SVN supports keywords. You can add which keywords you want to expand to the keywords property, and SVN will expand then. See $Id$ or $Rev$, or keywords described in the SVN book.
First enable keyword substitution for a file where you wish to have the revision info:
svn propset svn:keywords "Rev" file.txt
The add to the file where you want the Revision info stored:
$Rev$
Further readings: http://svnbook.red-bean.com/en/1.4/svn.advanced.props.special.keywords.html
If you want to update the version number in a projects AssemblyInfo.cs you may be interested in this article:
CodeProject: Use Subversion Revision numbers in your Visual Studio Projects
If you enable SVN Keywords then every time you check in the project Subversion scans your files for certain "keywords" and replaces the keywords with some information.
For example, At the top of my source files I would create a header contain the following keywords:
'$Author:$
'$Id:$
'$Rev:$When I check this file into Subversion these keywords are replaced with the following:
'$Author: paulbetteridge $
'$Id: myfile.vb 145 2008-07-16 15:24:29Z paulbetteridge $
'$Rev: 145 $
I'm a fan of using capistrano for pushes. Refer to here.
You could use the SVN $Rev$ property to get the revision number into your footer.
A really simple way to manage this is to setup your app in the following way:
Simply make your deployment app a working copy of your trunk (svn co
the project to your /www root) and you run an svn up
through an ssh console (ssh [email protected] svn up /path/to/project
) when you need to update. You can also rollback with the appropriate checkout mechanisms. This is important: if you do this, add RewriteRules (or equivalent) to your .htaccess (or equivalent) to disallow access to .svn directories.
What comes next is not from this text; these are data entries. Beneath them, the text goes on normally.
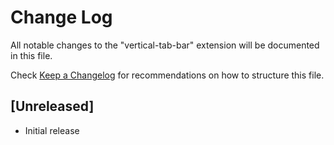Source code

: # Change Log
All notable changes to the "vertical-tab-bar" extension will be documented in this file.

Check [Keep a Changelog](http://keepachangelog.com/) for recommendations on how to structure this file.

## [Unreleased]
- Initial release
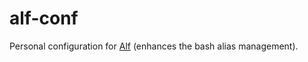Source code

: # alf-conf
Personal configuration for [Alf](https://github.com/DannyBen/alf) (enhances the bash alias management).


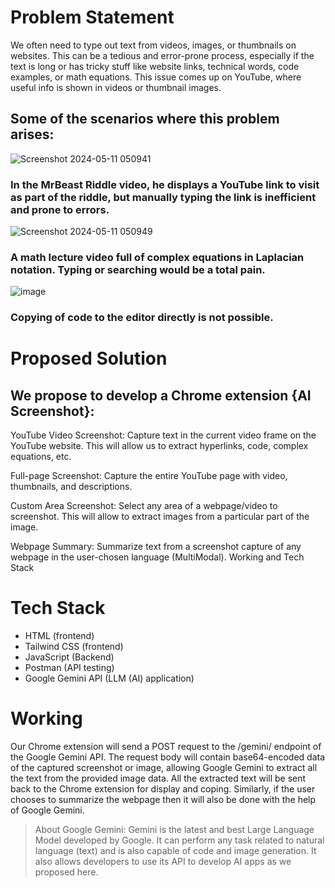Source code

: # Problem Statement

We often need to type out text from videos, images, or thumbnails on websites. This can be a tedious and error-prone process, especially if the text is long or has tricky stuff like website links, technical words, code examples, or math equations. This issue comes up on YouTube, where useful info is shown in videos or thumbnail images.

## Some of the scenarios where this problem arises:
![Screenshot 2024-05-11 050941](https://github.com/gitgoap/HackFest-24-IIT-Dhanbad/assets/117789470/325fe373-5215-4602-b582-1e2d3e91d96c)

### In the MrBeast Riddle video, he displays a YouTube link to visit as part of the riddle, but manually typing the link is inefficient and prone to errors.





![Screenshot 2024-05-11 050949](https://github.com/gitgoap/HackFest-24-IIT-Dhanbad/assets/117789470/29019305-a63d-4443-89e8-2a67265befbe)

### A math lecture video full of complex equations in Laplacian notation. Typing or searching would be a total pain.

![image](https://github.com/gitgoap/HackFest-24-IIT-Dhanbad/assets/117789470/1d84b1e5-6e1e-49b4-aefc-3482b74f29d6)
<br>
### Copying of code to the editor directly is not possible.

# Proposed Solution
## We propose to develop a Chrome extension {AI Screenshot}:

YouTube Video Screenshot: Capture text in the current video frame on the YouTube website. This will allow us to extract hyperlinks, code, complex equations, etc. 

Full-page Screenshot: Capture the entire YouTube page with video, thumbnails, and descriptions.

Custom Area Screenshot: Select any area of a webpage/video to screenshot. This will allow to extract images from a particular part of the image.

Webpage Summary: Summarize text from a screenshot capture of any webpage in the user-chosen language (MultiModal).
Working and Tech Stack

# Tech Stack
- HTML (frontend)
- Tailwind CSS (frontend)
- JavaScript (Backend)
- Postman (API testing)
- Google Gemini API (LLM (AI) application)








 #    Working

Our Chrome extension will send a POST request to the /gemini/ endpoint of the Google Gemini API. The request body will contain  base64-encoded data of the captured screenshot or image, allowing Google Gemini to extract all the text from the provided image data.
 All the extracted text will be sent back to the Chrome extension for display and coping.
Similarly, if the user chooses to summarize the webpage then it will also be done with the help of Google Gemini.


> About Google Gemini: Gemini is the latest and best Large Language Model developed by Google. It can perform any task related to natural language (text) and is also capable of code and image generation.
It also allows developers to use its API to develop AI apps as we proposed here.












 
 




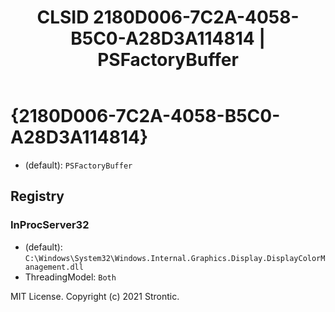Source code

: ﻿---
title: "CLSID 2180D006-7C2A-4058-B5C0-A28D3A114814 | PSFactoryBuffer"
excerpt: What is COM-Object CLSID 2180D006-7C2A-4058-B5C0-A28D3A114814?
---

# {2180D006-7C2A-4058-B5C0-A28D3A114814}

* (default): `PSFactoryBuffer`

## Registry


### InProcServer32

* (default): `C:\Windows\System32\Windows.Internal.Graphics.Display.DisplayColorManagement.dll`
* ThreadingModel: `Both`

MIT License. Copyright (c) 2021 Strontic.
If you can't do the above, run an svn export
through ssh instead (so it won't be a 'working copy'), but this will naturally be slower than doing an up
.
Also, you can look at what Ruby on Rails does with Capistrano.. it's the same basic concept but supports transactional backups if the update goes wrong in the middle by storing each checkout in a separate folder and symlinking the "latest" to your /www directory.
The properties methods will only give you the last revision number of the file you have the property in, not the head revision of the whole repository (a la the Stack Overflow footer). If you are wanting that, you'll need to use svnversion.
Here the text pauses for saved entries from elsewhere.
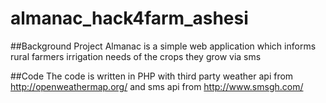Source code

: # almanac_hack4farm_ashesi
##Background
Project Almanac is a simple web application which informs rural farmers irrigation needs of the crops they grow via sms

##Code
The code is written in PHP with third party weather api from http://openweathermap.org/ and sms api from http://www.smsgh.com/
I recently started using Capistrano on a project and it superb and very flexible and powerful. I ended up deviating quite far from its normal usage, but it makes one "click" deployment much easier.
The keywords stuff will fail in plenty of cases -- like if you've modified the source before deploying, or if you check in from one directory in your project then a different directory in the same project will have different revision numbers. Check the docs carefully to make sure the keywords do what you think they do.
The better way is to use the svnversion program to generate information about your checked out directories at compile or deployment time. Svnversion will show information about the version of ALL of your directories as well as flagging whether or not the source was locally modified.
The method I've come up for my php projects, may not be the best method but after some time searching certainly seems to be, is to do a checkout, run a version check, wipe out the .svn folders, and move on. Here is a portion of shell script I've written:
(first, you need the script the checkout your repo)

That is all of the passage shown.